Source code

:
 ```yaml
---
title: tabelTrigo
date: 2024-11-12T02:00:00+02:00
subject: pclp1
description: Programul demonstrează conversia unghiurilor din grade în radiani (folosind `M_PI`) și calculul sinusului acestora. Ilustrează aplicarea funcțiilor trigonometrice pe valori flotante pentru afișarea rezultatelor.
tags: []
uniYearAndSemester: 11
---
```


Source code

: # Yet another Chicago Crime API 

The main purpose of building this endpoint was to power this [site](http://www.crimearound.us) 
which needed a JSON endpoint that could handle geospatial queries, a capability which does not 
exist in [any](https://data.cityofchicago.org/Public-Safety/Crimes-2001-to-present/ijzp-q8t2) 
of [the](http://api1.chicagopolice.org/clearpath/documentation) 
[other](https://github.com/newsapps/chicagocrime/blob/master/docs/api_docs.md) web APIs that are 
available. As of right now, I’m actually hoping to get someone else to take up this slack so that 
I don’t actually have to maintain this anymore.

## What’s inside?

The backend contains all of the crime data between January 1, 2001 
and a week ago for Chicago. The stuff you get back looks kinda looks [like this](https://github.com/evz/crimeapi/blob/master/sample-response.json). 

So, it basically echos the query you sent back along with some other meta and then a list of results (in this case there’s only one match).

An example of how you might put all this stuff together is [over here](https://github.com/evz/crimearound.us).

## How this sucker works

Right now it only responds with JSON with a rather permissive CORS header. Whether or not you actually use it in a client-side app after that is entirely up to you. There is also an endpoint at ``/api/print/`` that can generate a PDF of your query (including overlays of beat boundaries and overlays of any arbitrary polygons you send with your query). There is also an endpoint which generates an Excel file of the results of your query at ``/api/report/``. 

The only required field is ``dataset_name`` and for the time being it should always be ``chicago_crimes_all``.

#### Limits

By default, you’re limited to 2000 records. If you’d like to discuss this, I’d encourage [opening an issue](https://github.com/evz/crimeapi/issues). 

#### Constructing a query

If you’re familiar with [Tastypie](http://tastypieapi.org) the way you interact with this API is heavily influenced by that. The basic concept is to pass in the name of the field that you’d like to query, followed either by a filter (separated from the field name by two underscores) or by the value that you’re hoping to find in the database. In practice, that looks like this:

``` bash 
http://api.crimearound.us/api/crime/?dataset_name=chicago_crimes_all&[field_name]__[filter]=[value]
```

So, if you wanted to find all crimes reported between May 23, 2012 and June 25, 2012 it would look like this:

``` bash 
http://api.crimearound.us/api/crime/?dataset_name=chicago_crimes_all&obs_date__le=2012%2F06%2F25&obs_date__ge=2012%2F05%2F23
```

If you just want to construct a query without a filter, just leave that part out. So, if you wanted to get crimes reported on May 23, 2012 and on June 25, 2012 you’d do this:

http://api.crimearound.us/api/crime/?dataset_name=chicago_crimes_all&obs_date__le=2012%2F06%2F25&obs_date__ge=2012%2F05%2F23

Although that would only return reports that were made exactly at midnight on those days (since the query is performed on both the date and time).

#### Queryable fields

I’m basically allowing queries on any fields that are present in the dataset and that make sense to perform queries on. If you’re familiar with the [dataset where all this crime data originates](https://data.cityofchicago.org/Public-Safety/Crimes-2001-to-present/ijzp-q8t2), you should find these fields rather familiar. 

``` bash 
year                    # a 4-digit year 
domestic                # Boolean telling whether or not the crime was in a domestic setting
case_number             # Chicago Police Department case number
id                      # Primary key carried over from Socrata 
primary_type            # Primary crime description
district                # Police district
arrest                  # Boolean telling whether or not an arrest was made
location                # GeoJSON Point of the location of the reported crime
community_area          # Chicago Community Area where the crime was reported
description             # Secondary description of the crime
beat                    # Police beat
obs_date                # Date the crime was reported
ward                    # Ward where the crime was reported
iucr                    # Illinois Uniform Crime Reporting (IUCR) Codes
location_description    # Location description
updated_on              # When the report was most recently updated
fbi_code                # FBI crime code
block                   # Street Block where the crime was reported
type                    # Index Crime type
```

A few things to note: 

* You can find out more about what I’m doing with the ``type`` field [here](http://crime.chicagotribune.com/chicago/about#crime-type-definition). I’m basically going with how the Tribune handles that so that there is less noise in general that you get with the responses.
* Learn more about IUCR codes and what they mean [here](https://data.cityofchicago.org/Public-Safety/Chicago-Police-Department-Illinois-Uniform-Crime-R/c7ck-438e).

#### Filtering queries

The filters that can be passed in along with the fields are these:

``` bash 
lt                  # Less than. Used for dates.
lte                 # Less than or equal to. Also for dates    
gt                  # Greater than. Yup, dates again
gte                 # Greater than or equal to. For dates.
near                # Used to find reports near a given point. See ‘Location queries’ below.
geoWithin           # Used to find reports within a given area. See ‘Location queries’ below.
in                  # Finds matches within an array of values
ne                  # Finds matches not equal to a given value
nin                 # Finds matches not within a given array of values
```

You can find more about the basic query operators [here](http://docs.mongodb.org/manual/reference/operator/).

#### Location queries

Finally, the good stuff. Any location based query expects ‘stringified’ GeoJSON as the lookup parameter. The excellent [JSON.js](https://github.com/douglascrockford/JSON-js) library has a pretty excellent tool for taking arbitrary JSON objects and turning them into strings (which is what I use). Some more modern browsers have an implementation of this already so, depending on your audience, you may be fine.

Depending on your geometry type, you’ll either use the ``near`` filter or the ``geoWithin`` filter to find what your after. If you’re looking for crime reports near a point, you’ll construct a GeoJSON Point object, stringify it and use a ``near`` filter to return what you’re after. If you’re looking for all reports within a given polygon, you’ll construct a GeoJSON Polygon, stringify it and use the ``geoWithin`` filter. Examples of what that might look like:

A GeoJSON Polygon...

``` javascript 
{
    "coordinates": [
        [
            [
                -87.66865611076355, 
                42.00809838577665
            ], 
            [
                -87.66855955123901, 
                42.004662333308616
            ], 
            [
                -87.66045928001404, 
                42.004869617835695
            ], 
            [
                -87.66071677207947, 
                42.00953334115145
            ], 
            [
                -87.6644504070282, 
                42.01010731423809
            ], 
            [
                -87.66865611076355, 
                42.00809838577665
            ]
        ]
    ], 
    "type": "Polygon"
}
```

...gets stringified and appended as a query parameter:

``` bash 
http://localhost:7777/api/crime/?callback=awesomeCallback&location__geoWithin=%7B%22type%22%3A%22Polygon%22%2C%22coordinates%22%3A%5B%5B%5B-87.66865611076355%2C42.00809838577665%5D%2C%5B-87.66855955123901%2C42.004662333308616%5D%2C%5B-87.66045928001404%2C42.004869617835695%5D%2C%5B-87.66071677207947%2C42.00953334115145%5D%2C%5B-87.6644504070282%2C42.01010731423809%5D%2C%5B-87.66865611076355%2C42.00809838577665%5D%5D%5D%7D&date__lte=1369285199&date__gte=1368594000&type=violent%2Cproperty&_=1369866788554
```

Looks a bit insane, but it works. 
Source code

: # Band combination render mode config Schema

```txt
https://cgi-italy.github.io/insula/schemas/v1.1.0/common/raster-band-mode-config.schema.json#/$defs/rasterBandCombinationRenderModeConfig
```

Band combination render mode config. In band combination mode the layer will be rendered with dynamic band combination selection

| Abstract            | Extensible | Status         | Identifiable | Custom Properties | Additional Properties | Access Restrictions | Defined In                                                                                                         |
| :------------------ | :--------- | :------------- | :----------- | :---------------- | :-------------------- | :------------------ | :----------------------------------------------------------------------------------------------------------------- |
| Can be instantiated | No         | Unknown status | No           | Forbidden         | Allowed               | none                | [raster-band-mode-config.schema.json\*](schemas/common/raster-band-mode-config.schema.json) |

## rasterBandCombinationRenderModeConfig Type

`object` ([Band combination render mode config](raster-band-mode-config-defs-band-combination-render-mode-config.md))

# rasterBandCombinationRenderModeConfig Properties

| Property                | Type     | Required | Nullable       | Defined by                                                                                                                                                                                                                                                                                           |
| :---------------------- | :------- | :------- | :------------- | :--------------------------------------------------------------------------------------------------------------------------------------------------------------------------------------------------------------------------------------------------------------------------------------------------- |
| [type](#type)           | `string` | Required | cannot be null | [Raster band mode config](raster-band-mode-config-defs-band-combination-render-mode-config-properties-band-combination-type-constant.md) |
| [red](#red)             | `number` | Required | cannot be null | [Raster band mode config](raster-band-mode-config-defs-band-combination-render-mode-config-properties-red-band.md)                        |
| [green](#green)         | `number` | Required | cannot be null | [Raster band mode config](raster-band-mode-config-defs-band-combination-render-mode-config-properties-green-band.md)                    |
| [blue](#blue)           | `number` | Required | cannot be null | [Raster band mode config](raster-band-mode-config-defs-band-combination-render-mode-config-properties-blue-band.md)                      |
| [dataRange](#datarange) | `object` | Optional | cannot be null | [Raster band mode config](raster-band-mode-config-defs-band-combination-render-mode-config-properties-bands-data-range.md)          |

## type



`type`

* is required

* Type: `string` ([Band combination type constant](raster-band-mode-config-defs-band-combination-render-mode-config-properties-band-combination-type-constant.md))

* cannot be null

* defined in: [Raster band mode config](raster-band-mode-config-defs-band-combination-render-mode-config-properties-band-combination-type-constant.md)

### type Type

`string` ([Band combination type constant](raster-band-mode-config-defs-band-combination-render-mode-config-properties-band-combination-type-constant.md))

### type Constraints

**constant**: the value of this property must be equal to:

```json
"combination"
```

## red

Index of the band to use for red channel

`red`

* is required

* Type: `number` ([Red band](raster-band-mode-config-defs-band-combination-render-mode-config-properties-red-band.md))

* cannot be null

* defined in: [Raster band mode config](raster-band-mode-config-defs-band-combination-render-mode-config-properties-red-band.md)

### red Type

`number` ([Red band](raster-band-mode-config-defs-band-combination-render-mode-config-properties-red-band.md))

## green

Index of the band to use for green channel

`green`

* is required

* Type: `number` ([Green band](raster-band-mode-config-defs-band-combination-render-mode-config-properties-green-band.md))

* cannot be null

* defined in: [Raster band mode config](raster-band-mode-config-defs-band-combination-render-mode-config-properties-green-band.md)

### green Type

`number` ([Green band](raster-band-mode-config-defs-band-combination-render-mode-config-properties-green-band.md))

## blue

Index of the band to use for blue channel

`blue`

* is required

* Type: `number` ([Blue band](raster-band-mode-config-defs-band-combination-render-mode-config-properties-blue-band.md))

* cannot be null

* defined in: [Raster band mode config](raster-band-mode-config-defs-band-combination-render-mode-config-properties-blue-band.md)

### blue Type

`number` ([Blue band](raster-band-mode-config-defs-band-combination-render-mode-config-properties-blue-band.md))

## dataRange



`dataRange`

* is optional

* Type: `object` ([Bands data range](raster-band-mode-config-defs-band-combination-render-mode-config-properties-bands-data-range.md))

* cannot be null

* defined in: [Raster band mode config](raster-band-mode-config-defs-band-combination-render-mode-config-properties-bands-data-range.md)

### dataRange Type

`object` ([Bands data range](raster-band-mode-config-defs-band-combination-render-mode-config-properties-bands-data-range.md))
★ ★ ★ ★ ★ ★ ★
Exercise objective: Lines holding "June" in the data above: copy each of them.

Your response:
So, if you wanted to find all crimes reported between May 23, 2012 and June 25, 2012 it would look like this:
If you just want to construct a query without a filter, just leave that part out. So, if you wanted to get crimes reported on May 23, 2012 and on June 25, 2012 you’d do this:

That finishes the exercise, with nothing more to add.